▼

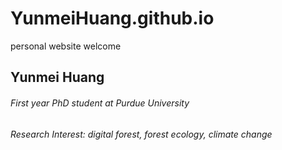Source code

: # YunmeiHuang.github.io
personal website 
welcome

## Yunmei Huang 
###### First year PhD student at Purdue University 

###### Research Interest: digital forest, forest ecology, climate change


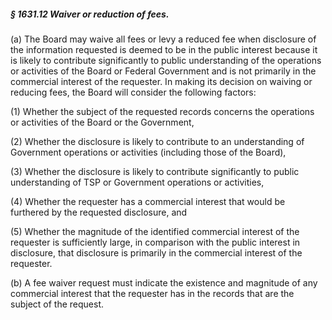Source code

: ##### § 1631.12 Waiver or reduction of fees. #####

(a) The Board may waive all fees or levy a reduced fee when disclosure of the information requested is deemed to be in the public interest because it is likely to contribute significantly to public understanding of the operations or activities of the Board or Federal Government and is not primarily in the commercial interest of the requester. In making its decision on waiving or reducing fees, the Board will consider the following factors:

(1) Whether the subject of the requested records concerns the operations or activities of the Board or the Government,

(2) Whether the disclosure is likely to contribute to an understanding of Government operations or activities (including those of the Board),

(3) Whether the disclosure is likely to contribute significantly to public understanding of TSP or Government operations or activities,

(4) Whether the requester has a commercial interest that would be furthered by the requested disclosure, and

(5) Whether the magnitude of the identified commercial interest of the requester is sufficiently large, in comparison with the public interest in disclosure, that disclosure is primarily in the commercial interest of the requester.

(b) A fee waiver request must indicate the existence and magnitude of any commercial interest that the requester has in the records that are the subject of the request.
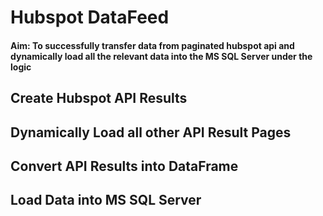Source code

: # Hubspot DataFeed

#### Aim: To successfully transfer data from paginated hubspot api and dynamically load all the relevant data into the MS SQL Server under the logic

## Create Hubspot API Results 
## Dynamically Load all other API Result Pages 
## Convert API Results into DataFrame 
## Load Data into MS SQL Server 
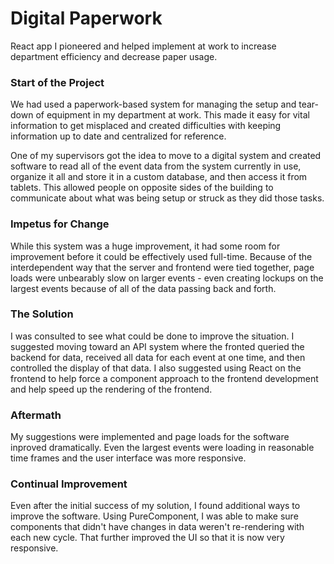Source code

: # Digital Paperwork
React app I pioneered and helped implement at work to increase department efficiency and decrease paper usage.

### Start of the Project
We had used a paperwork-based system for managing the setup and tear-down of equipment in my department at work. 
This made it easy for vital information to get misplaced and created difficulties with keeping information up to date 
and centralized for reference.

One of my supervisors got the idea to move to a digital system and created software to read all of the event data from the 
system currently in use, organize it all and store it in a custom database, and then access it from tablets. 
This allowed people on opposite sides of the building to communicate about what was being setup or struck as they 
did those tasks.

### Impetus for Change
While this system was a huge improvement, it had some room for improvement before it could be effectively used full-time. 
Because of the interdependent way that the server and frontend were tied together, page loads were unbearably slow on larger events - 
even creating lockups on the largest events because of all of the data passing back and forth.

### The Solution

I was consulted to see what could be done to improve the situation. I suggested moving toward an API system where the fronted queried 
the backend for data, received all data for each event at one time, and then controlled the display of that data. 
I also suggested using React on the frontend to help force a component approach to the frontend development and help 
speed up the rendering of the frontend.

### Aftermath
My suggestions were implemented and page loads for the software inproved dramatically. Even the largest events were 
loading in reasonable time frames and the user interface was more responsive.

### Continual Improvement
Even after the initial success of my solution, I found additional ways to improve the software. Using PureComponent, 
I was able to make sure components that didn't have changes in data weren't re-rendering with each new cycle. 
That further improved the UI so that it is now very responsive.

▲

- [Work item]:
Scan the material above and copy every line that holds the string "information".

- [Output]:
(a) The Board may waive all fees or levy a reduced fee when disclosure of the information requested is deemed to be in the public interest because it is likely to contribute significantly to public understanding of the operations or activities of the Board or Federal Government and is not primarily in the commercial interest of the requester. In making its decision on waiving or reducing fees, the Board will consider the following factors:
This made it easy for vital information to get misplaced and created difficulties with keeping information up to date 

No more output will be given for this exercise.